SRISA Gallery, Florence, Italy

SRISA Gallery is hosting Rebecca Olsen’s installation and drawing collaborative: Invisible Cities from 3 March - 8 April. Olsen was born in Florence to American parents and raised in both Texas and Tuscany. These two worlds have shaped her work and interest in utilizing art to better comprehend the different cultures she inhabits.

The works in the show were born from her previous exhibition “River of Consciousness” exhibited last year at the Hunt Gallery in St. Louis, February 2021. She used that exhibition as a point of departure for Invisible Cities and the work seen throughout SRISA’s exhibition hall and gallery consists of several paintings, sculptures, and videos that take inspiration from that show.

In the entrance of the building the audience has the opportunity to participate in a collaborative drawing designed to engage them with the artist’s process. Her relationship to line and form is both personal to her history and a way of translating thoughts, transcribing memory, and focusing attention.
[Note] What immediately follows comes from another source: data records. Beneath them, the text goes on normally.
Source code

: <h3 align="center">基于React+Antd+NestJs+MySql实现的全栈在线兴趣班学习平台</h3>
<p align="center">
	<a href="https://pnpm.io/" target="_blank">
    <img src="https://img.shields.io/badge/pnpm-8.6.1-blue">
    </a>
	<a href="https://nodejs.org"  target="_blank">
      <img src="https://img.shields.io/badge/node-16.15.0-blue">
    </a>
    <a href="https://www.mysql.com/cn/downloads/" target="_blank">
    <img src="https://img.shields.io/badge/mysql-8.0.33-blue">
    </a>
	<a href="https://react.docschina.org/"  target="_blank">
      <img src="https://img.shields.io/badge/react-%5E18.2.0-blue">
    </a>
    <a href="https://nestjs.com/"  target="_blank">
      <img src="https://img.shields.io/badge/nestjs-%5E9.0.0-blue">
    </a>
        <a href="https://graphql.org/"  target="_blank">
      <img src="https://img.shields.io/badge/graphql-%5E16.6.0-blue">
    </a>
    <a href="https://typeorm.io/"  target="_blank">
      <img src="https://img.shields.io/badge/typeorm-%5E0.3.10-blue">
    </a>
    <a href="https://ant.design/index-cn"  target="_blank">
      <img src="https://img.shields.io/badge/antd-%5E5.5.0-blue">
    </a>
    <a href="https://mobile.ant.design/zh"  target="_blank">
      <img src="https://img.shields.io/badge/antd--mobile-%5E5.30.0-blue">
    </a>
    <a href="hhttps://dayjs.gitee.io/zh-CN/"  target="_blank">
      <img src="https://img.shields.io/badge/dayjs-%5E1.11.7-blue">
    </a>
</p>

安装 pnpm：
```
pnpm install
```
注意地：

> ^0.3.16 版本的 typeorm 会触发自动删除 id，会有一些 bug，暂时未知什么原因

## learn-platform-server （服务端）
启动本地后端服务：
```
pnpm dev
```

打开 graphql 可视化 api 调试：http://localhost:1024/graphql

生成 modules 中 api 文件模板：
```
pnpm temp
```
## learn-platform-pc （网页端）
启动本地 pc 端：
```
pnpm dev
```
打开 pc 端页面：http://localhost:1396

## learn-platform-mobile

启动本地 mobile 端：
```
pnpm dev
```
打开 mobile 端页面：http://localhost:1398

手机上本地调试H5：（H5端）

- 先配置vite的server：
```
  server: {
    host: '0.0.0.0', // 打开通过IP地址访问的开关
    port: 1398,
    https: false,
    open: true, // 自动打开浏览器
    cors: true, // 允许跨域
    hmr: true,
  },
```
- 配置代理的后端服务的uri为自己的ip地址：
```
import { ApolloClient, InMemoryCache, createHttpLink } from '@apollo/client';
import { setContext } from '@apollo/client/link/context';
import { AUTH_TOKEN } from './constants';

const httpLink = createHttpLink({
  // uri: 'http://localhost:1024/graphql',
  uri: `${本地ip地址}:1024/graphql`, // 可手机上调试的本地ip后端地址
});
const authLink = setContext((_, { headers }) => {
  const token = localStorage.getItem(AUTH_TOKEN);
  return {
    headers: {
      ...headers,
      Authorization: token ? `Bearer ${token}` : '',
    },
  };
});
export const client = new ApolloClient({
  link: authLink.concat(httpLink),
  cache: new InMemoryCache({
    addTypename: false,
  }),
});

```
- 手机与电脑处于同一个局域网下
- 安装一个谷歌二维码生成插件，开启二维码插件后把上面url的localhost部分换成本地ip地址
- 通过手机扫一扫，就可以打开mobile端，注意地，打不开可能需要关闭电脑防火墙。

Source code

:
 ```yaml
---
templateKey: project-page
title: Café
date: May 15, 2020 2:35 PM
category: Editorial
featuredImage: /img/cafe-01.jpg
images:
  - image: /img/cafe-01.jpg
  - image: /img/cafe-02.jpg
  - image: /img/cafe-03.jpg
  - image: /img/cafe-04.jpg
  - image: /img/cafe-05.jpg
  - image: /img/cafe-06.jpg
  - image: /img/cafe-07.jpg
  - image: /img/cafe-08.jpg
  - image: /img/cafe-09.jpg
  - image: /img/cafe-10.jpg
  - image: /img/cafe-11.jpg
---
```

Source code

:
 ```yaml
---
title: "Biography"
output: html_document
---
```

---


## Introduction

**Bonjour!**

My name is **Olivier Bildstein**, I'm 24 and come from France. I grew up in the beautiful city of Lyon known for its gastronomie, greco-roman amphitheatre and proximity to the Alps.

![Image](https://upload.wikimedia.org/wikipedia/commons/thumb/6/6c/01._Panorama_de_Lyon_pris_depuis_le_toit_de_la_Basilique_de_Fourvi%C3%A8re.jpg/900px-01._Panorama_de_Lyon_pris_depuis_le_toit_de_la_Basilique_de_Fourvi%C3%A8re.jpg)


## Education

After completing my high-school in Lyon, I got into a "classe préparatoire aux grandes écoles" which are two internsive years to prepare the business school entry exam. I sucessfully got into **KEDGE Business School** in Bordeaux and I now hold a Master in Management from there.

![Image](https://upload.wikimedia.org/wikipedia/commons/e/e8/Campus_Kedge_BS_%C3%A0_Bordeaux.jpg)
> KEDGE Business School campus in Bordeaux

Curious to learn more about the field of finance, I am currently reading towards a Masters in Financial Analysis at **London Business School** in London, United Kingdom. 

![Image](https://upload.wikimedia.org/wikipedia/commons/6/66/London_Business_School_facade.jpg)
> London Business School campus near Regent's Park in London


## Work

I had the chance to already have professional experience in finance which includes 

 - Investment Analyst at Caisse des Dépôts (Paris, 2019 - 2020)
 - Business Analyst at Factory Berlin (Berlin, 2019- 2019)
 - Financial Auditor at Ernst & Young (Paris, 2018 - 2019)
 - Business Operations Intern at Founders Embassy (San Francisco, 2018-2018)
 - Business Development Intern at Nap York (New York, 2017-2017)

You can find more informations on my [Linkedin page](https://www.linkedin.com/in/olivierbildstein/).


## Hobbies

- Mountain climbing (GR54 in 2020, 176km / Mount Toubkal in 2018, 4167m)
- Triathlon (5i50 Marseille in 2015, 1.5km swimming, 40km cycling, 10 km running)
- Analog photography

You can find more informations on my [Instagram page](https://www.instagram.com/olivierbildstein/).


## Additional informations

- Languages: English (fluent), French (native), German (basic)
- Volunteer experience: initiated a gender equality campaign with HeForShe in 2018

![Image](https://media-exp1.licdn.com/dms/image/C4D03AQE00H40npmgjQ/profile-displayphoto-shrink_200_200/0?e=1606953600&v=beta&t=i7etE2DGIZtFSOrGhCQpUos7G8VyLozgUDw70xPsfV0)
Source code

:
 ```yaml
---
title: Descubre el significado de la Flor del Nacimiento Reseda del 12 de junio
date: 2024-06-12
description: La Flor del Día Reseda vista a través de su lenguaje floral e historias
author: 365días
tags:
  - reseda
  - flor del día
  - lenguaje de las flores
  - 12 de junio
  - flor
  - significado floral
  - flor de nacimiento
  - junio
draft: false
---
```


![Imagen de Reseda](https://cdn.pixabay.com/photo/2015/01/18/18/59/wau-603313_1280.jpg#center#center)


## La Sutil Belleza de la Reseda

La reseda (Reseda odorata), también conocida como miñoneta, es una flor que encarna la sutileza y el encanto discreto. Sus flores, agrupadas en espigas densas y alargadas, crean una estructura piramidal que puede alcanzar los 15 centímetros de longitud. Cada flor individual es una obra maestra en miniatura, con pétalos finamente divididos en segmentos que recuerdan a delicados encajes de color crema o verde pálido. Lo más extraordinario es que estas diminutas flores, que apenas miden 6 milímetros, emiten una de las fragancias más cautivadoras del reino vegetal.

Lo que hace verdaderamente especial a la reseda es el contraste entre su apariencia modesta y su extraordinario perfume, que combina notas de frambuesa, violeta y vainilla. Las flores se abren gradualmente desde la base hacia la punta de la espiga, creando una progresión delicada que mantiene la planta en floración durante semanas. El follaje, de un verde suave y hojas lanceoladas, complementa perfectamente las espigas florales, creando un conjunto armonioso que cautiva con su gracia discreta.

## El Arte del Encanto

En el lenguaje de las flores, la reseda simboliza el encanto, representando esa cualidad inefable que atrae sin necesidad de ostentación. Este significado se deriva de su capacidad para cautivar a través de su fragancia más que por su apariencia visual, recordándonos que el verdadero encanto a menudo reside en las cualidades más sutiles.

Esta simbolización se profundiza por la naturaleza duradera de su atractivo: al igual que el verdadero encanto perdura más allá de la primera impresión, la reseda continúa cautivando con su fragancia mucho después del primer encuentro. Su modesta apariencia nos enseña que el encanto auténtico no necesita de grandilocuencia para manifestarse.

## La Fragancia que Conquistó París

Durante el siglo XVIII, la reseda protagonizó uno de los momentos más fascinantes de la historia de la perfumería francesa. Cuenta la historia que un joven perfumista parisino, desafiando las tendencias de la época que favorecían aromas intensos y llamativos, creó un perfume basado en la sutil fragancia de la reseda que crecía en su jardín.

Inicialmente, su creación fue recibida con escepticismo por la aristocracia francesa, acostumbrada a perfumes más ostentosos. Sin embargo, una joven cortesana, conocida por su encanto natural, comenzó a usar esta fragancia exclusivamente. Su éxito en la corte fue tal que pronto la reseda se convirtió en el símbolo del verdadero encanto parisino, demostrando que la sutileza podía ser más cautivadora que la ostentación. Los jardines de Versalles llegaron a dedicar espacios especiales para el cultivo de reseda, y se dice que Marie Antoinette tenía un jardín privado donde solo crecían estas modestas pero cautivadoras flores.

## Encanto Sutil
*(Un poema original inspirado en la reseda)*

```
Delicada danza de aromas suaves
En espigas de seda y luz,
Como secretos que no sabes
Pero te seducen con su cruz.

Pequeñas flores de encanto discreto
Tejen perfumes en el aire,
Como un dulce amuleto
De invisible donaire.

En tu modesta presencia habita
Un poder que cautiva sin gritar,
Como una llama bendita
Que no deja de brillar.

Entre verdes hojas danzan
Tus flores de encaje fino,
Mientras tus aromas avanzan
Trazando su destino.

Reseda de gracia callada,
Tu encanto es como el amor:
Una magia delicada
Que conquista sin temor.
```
She sees all her work as drawing: thus, her desire to engage people with the intimacy of the medium.

Olsen’s pieces exhibited in the gallery create an immersive experience. One can handle the wood block sculptures, and is invited to look, listen, and engage with the work itself. At the entrance of the gallery clip boards and drawing materials are available and the audience is encouraged to draw. The artist’s desire is that the exhibition underlines the role the gallery serves as both a promoter of art and as a tool to inspire and teach those who study in the school.

In Invisible Cities, Olsen explores process, engagement, and personal history. The works for invisible cities offer an insight into how we map, create, elaborate, destroy, and eventually re-elaborate those processes. The city as a metaphor for the human experience and the transience of time and space with the incapacity to hold any one moment frozen in time. A process she sees as akin to the ever-evolving city.

As Olsen developed the art for this exhibition a new work emerged in the creation of a grid of 25x25 cm. paintings on wood. Olsen began to expand this piece beyond the boundaries of the frame through the creation of a mental map. In this piece inspired by the details of her work the artist began to explore personal forms by utilizing both her old and newer works as well as drawings from her artist mother’s work.

She believes the maps have led her back to the self, and as a result she has discovered themes that connect through her entire career. By making art, she has discovered her world of forms, icons and influences that have helped her translate her past into new works of art. A process that has additionally encouraged her to invite the audience to participate in the completion of the exhibition.